Estado social y principio de subsidiariedad

 Julio Alvear Téllez
Julio Alvear Téllez Director de Investigación Facultad de Derecho

¿Es contrario el Estado social al principio de subsidiariedad? Depende cómo se entiendan ambos términos. Hace no mucho, un conocido político de centro derecha se autocalificaba de “socialdemócrata”, pues, según entendía, “Estado social” era lo mismo que “socialdemocracia” (como si Willy Brandt y no Konrad Adenauer hubiera sido el propulsor del “milagro alemán”). Grave error histórico, pero también conceptual.

Del otro lado, hay quienes detestan el principio de subsidiariedad, porque, en mayor o menor medida, creen que es un invento del general Pinochet. Y extremando la caricatura, se imaginan que con la solidaridad se defiende la idea de un Estado paralítico. Subsidiariedad (del latín subsidium) sería lo opuesto a solidaridad (del latín solidus), lo que es falso, como erróneo es que a través de este principio se propugne, sin más, un Estado parapléjico.

Cuando en la Unión Europea se recoge el principio de subsidiariedad, si bien que en una noción puramente funcional, se quiere expresar que en el ejercicio de sus competencias hay una relación de complemento y de suplencia respecto de la actividad propia de los Estados.

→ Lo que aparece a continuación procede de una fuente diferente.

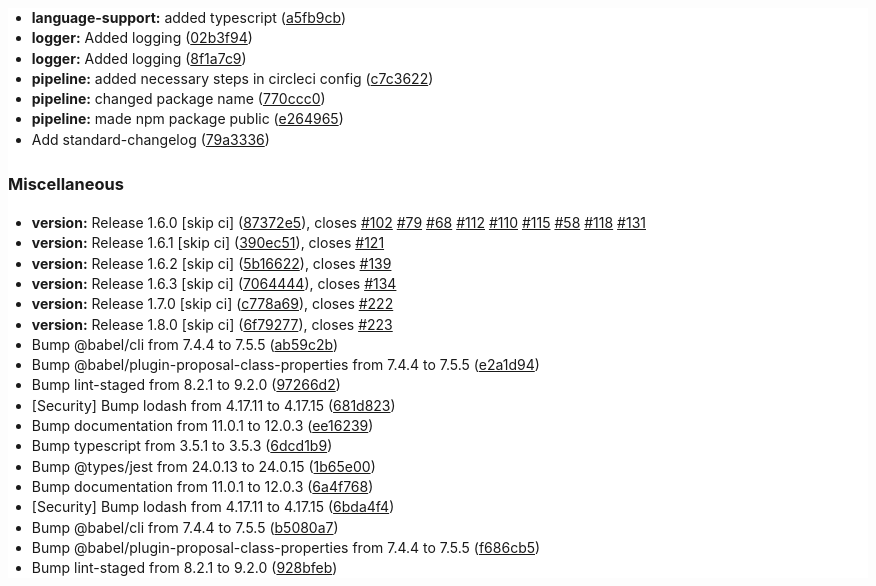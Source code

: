 * **language-support:** added typescript ([a5fb9cb](https://github.com/rjchow/make-numbers/commit/a5fb9cb8c33b9f8d29fc8e394c066ee145360cdb))
* **logger:** Added logging ([02b3f94](https://github.com/rjchow/make-numbers/commit/02b3f944fd2b2033183b4b7d4f105888ce96c528))
* **logger:** Added logging ([8f1a7c9](https://github.com/rjchow/make-numbers/commit/8f1a7c98c2a19dea61c75b299c97e3676f0ef98c))
* **pipeline:** added necessary steps in circleci config ([c7c3622](https://github.com/rjchow/make-numbers/commit/c7c3622949e23b49380f860c6a819b529e5a955e))
* **pipeline:** changed package name ([770ccc0](https://github.com/rjchow/make-numbers/commit/770ccc0e65ea5302a6a5c5466b0f1f0321e1fb83))
* **pipeline:** made npm package public ([e264965](https://github.com/rjchow/make-numbers/commit/e2649659488a8d0de9e58209a22e7d5ff430ea4e))
* Add standard-changelog ([79a3336](https://github.com/rjchow/make-numbers/commit/79a333607e82a9ede6b0fbf1ac425be13e70eb29))


### Miscellaneous

* **version:** Release 1.6.0 [skip ci] ([87372e5](https://github.com/rjchow/make-numbers/commit/87372e58a1aff93fae5417e3de034b1c4f97b74d)), closes [#102](https://github.com/rjchow/make-numbers/issues/102) [#79](https://github.com/rjchow/make-numbers/issues/79) [#68](https://github.com/rjchow/make-numbers/issues/68) [#112](https://github.com/rjchow/make-numbers/issues/112) [#110](https://github.com/rjchow/make-numbers/issues/110) [#115](https://github.com/rjchow/make-numbers/issues/115) [#58](https://github.com/rjchow/make-numbers/issues/58) [#118](https://github.com/rjchow/make-numbers/issues/118) [#131](https://github.com/rjchow/make-numbers/issues/131)
* **version:** Release 1.6.1 [skip ci] ([390ec51](https://github.com/rjchow/make-numbers/commit/390ec5184c11e60feff12298031bf2b414e72be2)), closes [#121](https://github.com/rjchow/make-numbers/issues/121)
* **version:** Release 1.6.2 [skip ci] ([5b16622](https://github.com/rjchow/make-numbers/commit/5b16622280978b7ed368beb865a861350810e5d7)), closes [#139](https://github.com/rjchow/make-numbers/issues/139)
* **version:** Release 1.6.3 [skip ci] ([7064444](https://github.com/rjchow/make-numbers/commit/7064444a9327636dffd630929eac582a146349f1)), closes [#134](https://github.com/rjchow/make-numbers/issues/134)
* **version:** Release 1.7.0 [skip ci] ([c778a69](https://github.com/rjchow/make-numbers/commit/c778a696293baf8ca5e99f6adce70f6bb22407df)), closes [#222](https://github.com/rjchow/make-numbers/issues/222)
* **version:** Release 1.8.0 [skip ci] ([6f79277](https://github.com/rjchow/make-numbers/commit/6f79277d8059c8a692fe0ccb0d44512d4fe9f913)), closes [#223](https://github.com/rjchow/make-numbers/issues/223)
* Bump @babel/cli from 7.4.4 to 7.5.5 ([ab59c2b](https://github.com/rjchow/make-numbers/commit/ab59c2b59d9d192c7292549b339befdb2c239455))
* Bump @babel/plugin-proposal-class-properties from 7.4.4 to 7.5.5 ([e2a1d94](https://github.com/rjchow/make-numbers/commit/e2a1d9410fe686fd0715f23a39ee8a3f8530f7df))
* Bump lint-staged from 8.2.1 to 9.2.0 ([97266d2](https://github.com/rjchow/make-numbers/commit/97266d20923b5adb7d67332445576ee9247bae4f))
* [Security] Bump lodash from 4.17.11 to 4.17.15 ([681d823](https://github.com/rjchow/make-numbers/commit/681d823e1e566edc929b63a12f6fc792e4941e74))
* Bump documentation from 11.0.1 to 12.0.3 ([ee16239](https://github.com/rjchow/make-numbers/commit/ee162396ae2092cb9bc4bef5196ae3352b20a935))
* Bump typescript from 3.5.1 to 3.5.3 ([6dcd1b9](https://github.com/rjchow/make-numbers/commit/6dcd1b95d9c569770a10a7c10cb6046eed4feded))
* Bump @types/jest from 24.0.13 to 24.0.15 ([1b65e00](https://github.com/rjchow/make-numbers/commit/1b65e001dc683d396c456c93c6c217f119aac071))
* Bump documentation from 11.0.1 to 12.0.3 ([6a4f768](https://github.com/rjchow/make-numbers/commit/6a4f7688959b6bb5d865c618e9babb3d7c43f2f5))
* [Security] Bump lodash from 4.17.11 to 4.17.15 ([6bda4f4](https://github.com/rjchow/make-numbers/commit/6bda4f4fe0d71110947000d8cb31bd8776df4ae9))
* Bump @babel/cli from 7.4.4 to 7.5.5 ([b5080a7](https://github.com/rjchow/make-numbers/commit/b5080a7f3bf260c6ca148a73615ebf52614f9ba2))
* Bump @babel/plugin-proposal-class-properties from 7.4.4 to 7.5.5 ([f686cb5](https://github.com/rjchow/make-numbers/commit/f686cb58a49f50b249ec8ad30673bbdd8376a68a))
* Bump lint-staged from 8.2.1 to 9.2.0 ([928bfeb](https://github.com/rjchow/make-numbers/commit/928bfeb6be9991db7c1a0e638538ce1f6b3639cd))
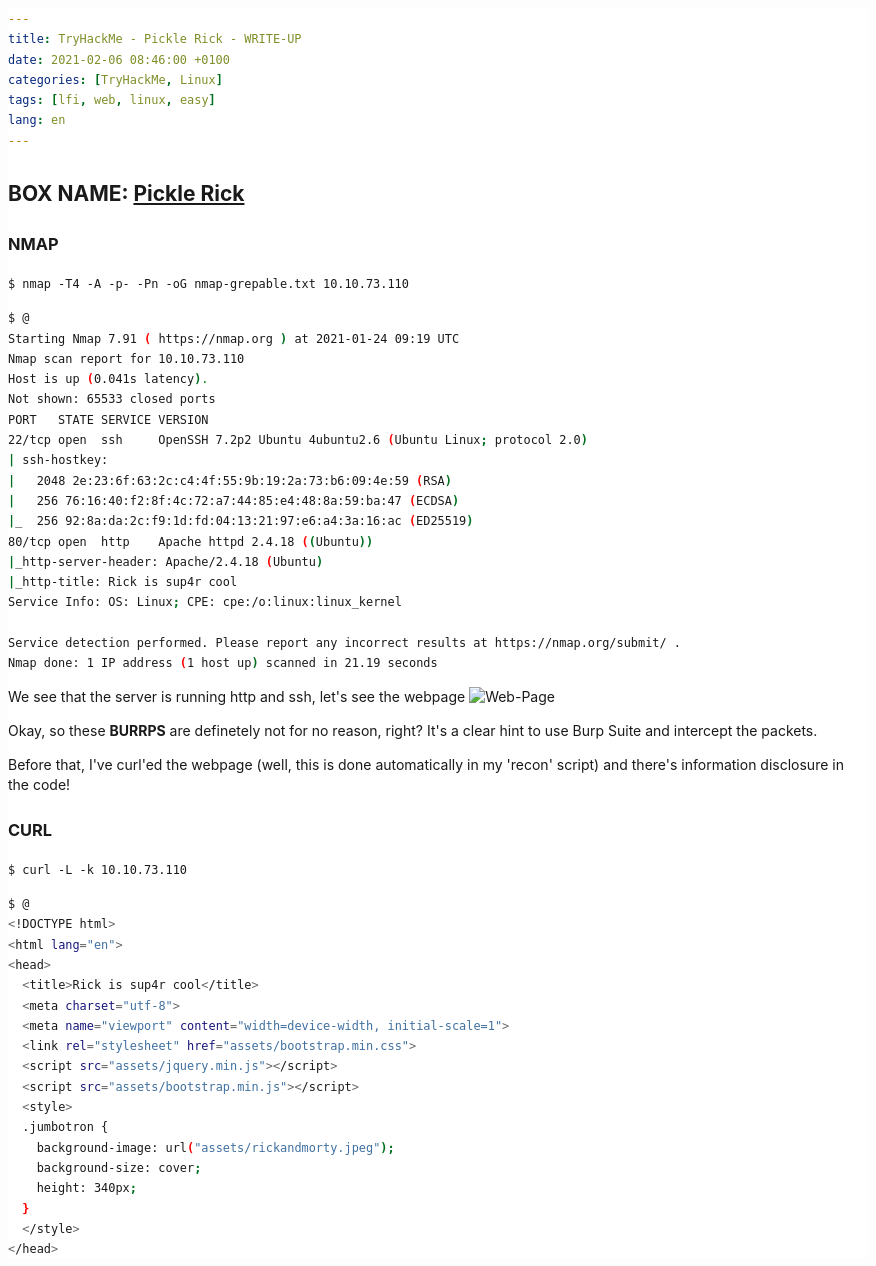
 ```yaml
---
title: TryHackMe - Pickle Rick - WRITE-UP
date: 2021-02-06 08:46:00 +0100
categories: [TryHackMe, Linux]
tags: [lfi, web, linux, easy]
lang: en
--- 
```

## BOX NAME: [Pickle Rick](https://tryhackme.com/room/picklerick)
### NMAP
``` $ nmap -T4 -A -p- -Pn -oG nmap-grepable.txt 10.10.73.110 ```
``` bash 
$ @
Starting Nmap 7.91 ( https://nmap.org ) at 2021-01-24 09:19 UTC
Nmap scan report for 10.10.73.110
Host is up (0.041s latency).
Not shown: 65533 closed ports
PORT   STATE SERVICE VERSION
22/tcp open  ssh     OpenSSH 7.2p2 Ubuntu 4ubuntu2.6 (Ubuntu Linux; protocol 2.0)
| ssh-hostkey: 
|   2048 2e:23:6f:63:2c:c4:4f:55:9b:19:2a:73:b6:09:4e:59 (RSA)
|   256 76:16:40:f2:8f:4c:72:a7:44:85:e4:48:8a:59:ba:47 (ECDSA)
|_  256 92:8a:da:2c:f9:1d:fd:04:13:21:97:e6:a4:3a:16:ac (ED25519)
80/tcp open  http    Apache httpd 2.4.18 ((Ubuntu))
|_http-server-header: Apache/2.4.18 (Ubuntu)
|_http-title: Rick is sup4r cool
Service Info: OS: Linux; CPE: cpe:/o:linux:linux_kernel

Service detection performed. Please report any incorrect results at https://nmap.org/submit/ .
Nmap done: 1 IP address (1 host up) scanned in 21.19 seconds
```
We see that the server is running http and ssh, let's see the  webpage
![Web-Page](https://i.imgur.com/cakJ03Y.png)

Okay, so these **BURRPS** are definetely not for  no reason, right? It's a clear hint to use Burp Suite and intercept the packets.

Before that, I've curl'ed the webpage (well, this is done automatically in my 'recon' script) and there's information disclosure in the code!

### CURL
``` $ curl -L -k 10.10.73.110 ```
``` bash 
$ @
<!DOCTYPE html>
<html lang="en">
<head>
  <title>Rick is sup4r cool</title>
  <meta charset="utf-8">
  <meta name="viewport" content="width=device-width, initial-scale=1">
  <link rel="stylesheet" href="assets/bootstrap.min.css">
  <script src="assets/jquery.min.js"></script>
  <script src="assets/bootstrap.min.js"></script>
  <style>
  .jumbotron {
    background-image: url("assets/rickandmorty.jpeg");
    background-size: cover;
    height: 340px;
  }
  </style>
</head>
```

El Tratado de la Unión dice así: “En virtud del principio de subsidiariedad, en los ámbitos que no sean de su competencia exclusiva, la Unión intervendrá solo en caso de que, y en la medida en que los objetivos de la acción pretendida no puedan ser alcanzados de manera suficiente por los Estados miembros, ni a nivel central ni a nivel regional y local, sino que puedan alcanzarse mejor, debido a la dimensión o a los efectos de la acción pretendida, a escala de la Unión” (art.5.3).

Si se reproduce este esquema a las relaciones entre el Estado y la sociedad, se puede observar la proyección de una lógica análoga. Hay funciones del Estado que son indelegables (como la propia función de gobierno), pero hay otras muchas que pertenecen nativamente a la sociedad, que se organiza para cumplir sus propios fines. Entre esas funciones sociales se encuentra la educación, la provisión de viviendas, de salud, etc., una gran parte de lo que llamamos derechos sociales.

En la materia, el principio de subsidiariedad exige que los derechos sociales sean proveídos por los propios cuerpos e instancias asociativas en sus distintos niveles, en condiciones de accesibilidad y calidad suficientes. Y es que, como miembros del todo, los cuerpos asociativos tienen la ineludible obligación de hacer por propia iniciativa en favor del bien común cuanto sus fuerzas le permitan. Es en esta lógica, y no en la atomización individualista, que se comprende el deber estatal de no injerencia, que es la faceta pasiva de la subsidiariedad.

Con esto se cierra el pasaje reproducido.